According to Politico, the White House will "surrender email messages between top national security officials that discuss how to describe the Sept. 11 attack" to the Senate Intelligence Committee, which is overseeing the Brennan's confirmation hearings.
Republican Senators, in particular Senators John McCain (R-AZ) and Lindsey Graham, demanded the documents as a condition for moving the Brennan nomination forward.
After terrorists attacked the U.S. consulate in Benghazi last September 11 and killed four Americans, President Barack Obama and Hillary Clinton, then-Secretary of State, initially claimed the attacks were a demonstration against an anti-Islam YouTube video that got out of hand.
U.S. Ambassador to the United Nations Susan Rice appeared on multiple news programs the weekend after the attacks and reinforced that claim.

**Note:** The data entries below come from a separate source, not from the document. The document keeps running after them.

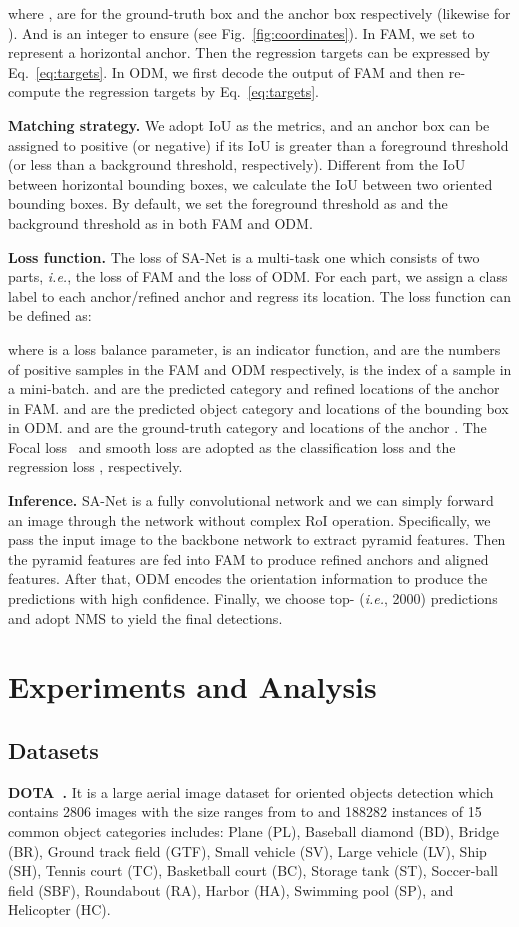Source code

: \documentclass[10pt,journal,final]{IEEEtran}
\def\ie{{\em i.e.}}
\begin{document}
where ,  are for the ground-truth box and the anchor box respectively (likewise for ). And  is an integer to ensure  (see Fig.~\ref{fig:coordinates}). In FAM, we set  to represent a horizontal anchor. Then the regression targets can be expressed by Eq.~\eqref{eq:targets}. In ODM, we first decode the output of FAM and then re-compute the regression targets by Eq.~\eqref{eq:targets}. 

{\bf Matching strategy.} We adopt IoU as the metrics, and an anchor box can be assigned to positive (or negative) if its IoU is greater than a foreground threshold (or less than a background threshold, respectively). Different from the IoU between horizontal bounding boxes, we calculate the IoU between two oriented bounding boxes. By default, we set the foreground threshold as  and the background threshold as  in both FAM and ODM.

{\bf Loss function.} The loss of SA-Net is a multi-task one which consists of two parts, \ie, the loss of FAM and the loss of ODM. For each part, we assign a class label to each anchor/refined anchor and regress its location. The loss function can be defined as:

where  is a loss balance parameter,  is an indicator function,  and  are the numbers of positive samples in the FAM and ODM respectively,  is the index of a sample in a mini-batch.  and  are the predicted category and refined locations of the anchor  in FAM.  and  are the predicted object category and locations of the bounding box in ODM.  and  are the ground-truth category and locations of the anchor . The Focal loss~\cite{lin2017focal} and smooth  loss are adopted as the classification loss  and the regression loss , respectively.

{\bf Inference.} SA-Net is a fully convolutional network and we can simply forward an image through the network without complex RoI operation. Specifically, we pass the input image to the backbone network to extract pyramid features. Then the pyramid features are fed into FAM to produce refined anchors and aligned features. After that, ODM encodes the orientation information to produce the predictions with high confidence. Finally, we choose top- (\ie, 2000) predictions and adopt NMS to yield the final detections.

\section{Experiments and Analysis}
\label{sec:experiments}
\subsection{Datasets}
\label{sec:dataset}
{\bf DOTA~\cite{xia2018dota}.} It is a large aerial image dataset for oriented objects detection which contains 2806 images with the size ranges from  to  and 188282 instances of 15 common object categories includes: Plane (PL), Baseball diamond (BD), Bridge (BR), Ground track field (GTF), Small vehicle (SV), Large vehicle (LV), Ship (SH), Tennis court (TC), Basketball court (BC), Storage tank (ST), Soccer-ball field (SBF), Roundabout (RA), Harbor (HA), Swimming pool (SP), and Helicopter (HC).
\end{document}
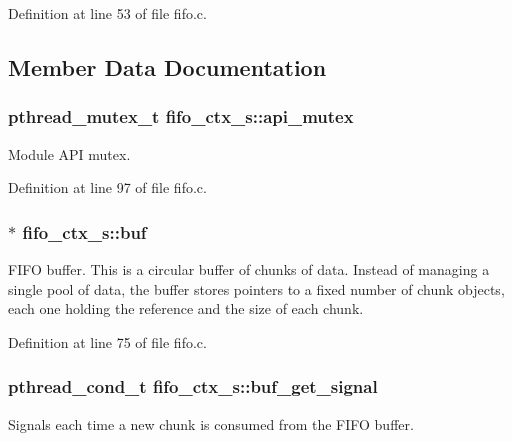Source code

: Definition at line 53 of file fifo.\+c.



\subsection{Member Data Documentation}
\subsubsection[{\texorpdfstring{api\+\_\+mutex}{api_mutex}}]{\setlength{\rightskip}{0pt plus 5cm}pthread\+\_\+mutex\+\_\+t fifo\+\_\+ctx\+\_\+s\+::api\+\_\+mutex}\hypertarget{structfifo__ctx__s_a27be272ae3fa045dfb5e64778a484725}{}\label{structfifo__ctx__s_a27be272ae3fa045dfb5e64778a484725}
Module A\+PI mutex. 

Definition at line 97 of file fifo.\+c.

\subsubsection[{\texorpdfstring{buf}{buf}}]{$\ast$ fifo\+\_\+ctx\+\_\+s\+::buf}\hypertarget{structfifo__ctx__s_a282d9421deabfcb2966d5134a6d76779}{}\label{structfifo__ctx__s_a282d9421deabfcb2966d5134a6d76779}
F\+I\+FO buffer. This is a circular buffer of chunks of data. Instead of managing a single pool of data, the buffer stores pointers to a fixed number of chunk objects, each one holding the reference and the size of each chunk. 

Definition at line 75 of file fifo.\+c.

\subsubsection[{\texorpdfstring{buf\+\_\+get\+\_\+signal}{buf_get_signal}}]{\setlength{\rightskip}{0pt plus 5cm}pthread\+\_\+cond\+\_\+t fifo\+\_\+ctx\+\_\+s\+::buf\+\_\+get\+\_\+signal}\hypertarget{structfifo__ctx__s_af13501e5f83d5d1561bf76577c490f23}{}\label{structfifo__ctx__s_af13501e5f83d5d1561bf76577c490f23}
Signals each time a new chunk is consumed from the F\+I\+FO buffer. 

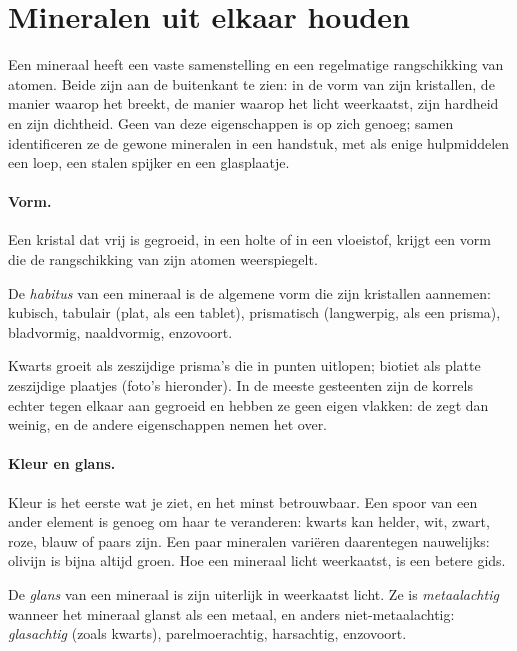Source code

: \section{Mineralen uit elkaar houden}

Een mineraal heeft een vaste samenstelling en een regelmatige rangschikking van atomen. Beide
zijn aan de buitenkant te zien: in de vorm van zijn kristallen, de manier waarop het breekt, de
manier waarop het licht weerkaatst, zijn hardheid en zijn dichtheid. Geen van deze eigenschappen
is op zich genoeg; samen identificeren ze de gewone mineralen in een handstuk,
met als enige hulpmiddelen een loep, een stalen spijker en een glasplaatje.

\paragraph{Vorm.} Een kristal dat vrij is gegroeid, in een holte of in een vloeistof,
krijgt een vorm die de rangschikking van zijn atomen weerspiegelt.

\begin{definition}[Habitus]\label{def:g11:minerals:habit}
De \emph{habitus} van een mineraal is de algemene vorm
die zijn kristallen aannemen: kubisch, tabulair (plat, als een tablet), prismatisch
(langwerpig, als een prisma), bladvormig, naaldvormig, enzovoort.
\end{definition}

Kwarts groeit als zeszijdige prisma's die in punten uitlopen; biotiet als platte
zeszijdige plaatjes (foto's hieronder). In de meeste gesteenten zijn de korrels echter
tegen elkaar aan gegroeid en hebben ze geen eigen vlakken: de  zegt dan weinig,
en de andere eigenschappen nemen het over.

\paragraph{Kleur en glans.} Kleur is het eerste wat je ziet, en het
minst betrouwbaar. Een spoor van een ander element is genoeg om haar te veranderen: kwarts
kan helder, wit, zwart, roze, blauw of paars zijn. Een paar mineralen variëren
daarentegen nauwelijks: olivijn is bijna altijd groen. Hoe een mineraal
licht weerkaatst, is een betere gids.

\begin{definition}[Glans]\label{def:g11:minerals:lustre}
De \emph{glans} van een mineraal is zijn uiterlijk in weerkaatst
licht. Ze is \emph{metaalachtig} wanneer het mineraal glanst als een metaal, en
anders niet-metaalachtig: \emph{glasachtig} (zoals kwarts), parelmoerachtig,
harsachtig, enzovoort.
\end{definition}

Controversy over Rice's comments eventually derailed her anticipated nomination for Secretary of State.
Reporters investigating the Benghazi controversy hope the documents will provide insight into the White House's motivations in the PR scramble following the attacks.
One explanation from critics is that the Obama administration blamed the attacks on the YouTube video because the attack would have undercut the White House's election-year claims that Al-Qaeda was on the retreat—or to prevent the perception that Obama failed to take actions which could have saved American lives.
Others believe the White House wanted to cover up an alleged covert war being waged in Libya, which two special ops experts claim Brennan may have led.